Prayer in the face of deep pain
It can feel like a feeble offering to pray, but I find it harder not to.

There are questions that I encounter as a pastor that haunt me. I’m not necessarily thinking about the usual suspects here. Questions about the existence of God or why we suffer or the challenge of pluralism or the historicity of this or that biblical story or the conundrums of interpreting this or that passage or doctrine. These all represent familiar enough terrain and present their own challenges to faith. But the questions I’m thinking about today are much more personal in nature.
I’m thinking of questions like “I’m afraid to die—does this mean my faith is weak?” or “What do I do with my crushing loneliness?” or “Why are people so mean to me?

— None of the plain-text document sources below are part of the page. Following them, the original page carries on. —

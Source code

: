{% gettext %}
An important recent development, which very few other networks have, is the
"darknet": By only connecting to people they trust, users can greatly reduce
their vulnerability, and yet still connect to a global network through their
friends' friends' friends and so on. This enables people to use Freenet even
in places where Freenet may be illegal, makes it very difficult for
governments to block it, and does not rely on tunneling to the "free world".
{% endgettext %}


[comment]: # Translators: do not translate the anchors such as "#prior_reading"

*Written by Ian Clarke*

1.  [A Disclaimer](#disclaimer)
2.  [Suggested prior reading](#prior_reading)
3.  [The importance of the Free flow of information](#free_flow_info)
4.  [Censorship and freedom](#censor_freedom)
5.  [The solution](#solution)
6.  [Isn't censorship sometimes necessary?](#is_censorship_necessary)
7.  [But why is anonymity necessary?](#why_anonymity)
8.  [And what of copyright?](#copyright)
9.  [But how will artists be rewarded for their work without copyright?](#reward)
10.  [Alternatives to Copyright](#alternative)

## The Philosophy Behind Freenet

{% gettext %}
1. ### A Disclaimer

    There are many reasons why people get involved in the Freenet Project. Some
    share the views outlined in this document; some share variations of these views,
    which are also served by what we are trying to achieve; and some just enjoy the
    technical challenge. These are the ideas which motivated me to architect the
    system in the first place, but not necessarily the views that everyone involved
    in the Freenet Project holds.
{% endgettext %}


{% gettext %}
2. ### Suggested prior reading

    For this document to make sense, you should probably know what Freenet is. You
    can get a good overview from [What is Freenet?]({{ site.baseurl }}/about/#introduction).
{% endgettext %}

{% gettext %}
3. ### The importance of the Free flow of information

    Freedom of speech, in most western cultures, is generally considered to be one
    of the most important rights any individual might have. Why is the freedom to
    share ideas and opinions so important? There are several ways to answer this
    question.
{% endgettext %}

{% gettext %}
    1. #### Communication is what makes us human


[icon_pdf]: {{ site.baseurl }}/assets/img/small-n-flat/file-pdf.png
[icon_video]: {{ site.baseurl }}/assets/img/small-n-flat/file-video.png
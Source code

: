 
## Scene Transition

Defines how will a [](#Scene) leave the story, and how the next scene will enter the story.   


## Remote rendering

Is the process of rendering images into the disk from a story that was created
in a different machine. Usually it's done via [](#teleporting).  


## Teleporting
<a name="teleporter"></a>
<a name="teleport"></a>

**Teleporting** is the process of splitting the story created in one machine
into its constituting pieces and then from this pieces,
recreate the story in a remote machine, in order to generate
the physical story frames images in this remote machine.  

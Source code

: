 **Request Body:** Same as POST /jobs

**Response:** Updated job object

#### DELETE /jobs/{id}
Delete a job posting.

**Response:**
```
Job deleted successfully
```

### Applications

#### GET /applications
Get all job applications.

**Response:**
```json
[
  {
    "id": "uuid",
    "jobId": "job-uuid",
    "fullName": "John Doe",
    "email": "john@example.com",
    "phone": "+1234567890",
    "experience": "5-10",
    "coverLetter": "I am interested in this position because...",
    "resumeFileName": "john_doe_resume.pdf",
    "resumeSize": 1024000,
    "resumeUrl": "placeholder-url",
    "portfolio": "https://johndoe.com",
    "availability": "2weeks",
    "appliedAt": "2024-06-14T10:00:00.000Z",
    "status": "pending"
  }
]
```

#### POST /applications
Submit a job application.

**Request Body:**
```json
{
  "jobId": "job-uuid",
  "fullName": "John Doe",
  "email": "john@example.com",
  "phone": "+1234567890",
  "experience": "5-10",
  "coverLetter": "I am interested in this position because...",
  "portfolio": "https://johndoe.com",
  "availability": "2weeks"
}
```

Is something wrong with me?” These are the kinds of questions to which the first (and sometimes last) response is often just a sad shared silence. This is life and faith beyond abstraction, beyond “belief system,” beyond words like ritual and shared practices and wisdom. These questions emerge out of a wound, not an idle curiosity or even an existential hunger. I am more comfortable with abstraction. I suspect many of us are.
The latest haunting question came recently at the jail. A young indigenous woman leaned forward with tears in her eyes and interrupted more prosaic streams of conversation with this: “Can I ask a question? I don’t know how to say it, but … I really wanna know. How do I get unstuck? I’m so tired of making the same mistakes, going back to the same people and problems. I don’t want to, but … So, I don’t know … I guess I just wanna know how to get unstuck.” Her words dripped with urgency, longing, dread, and pain.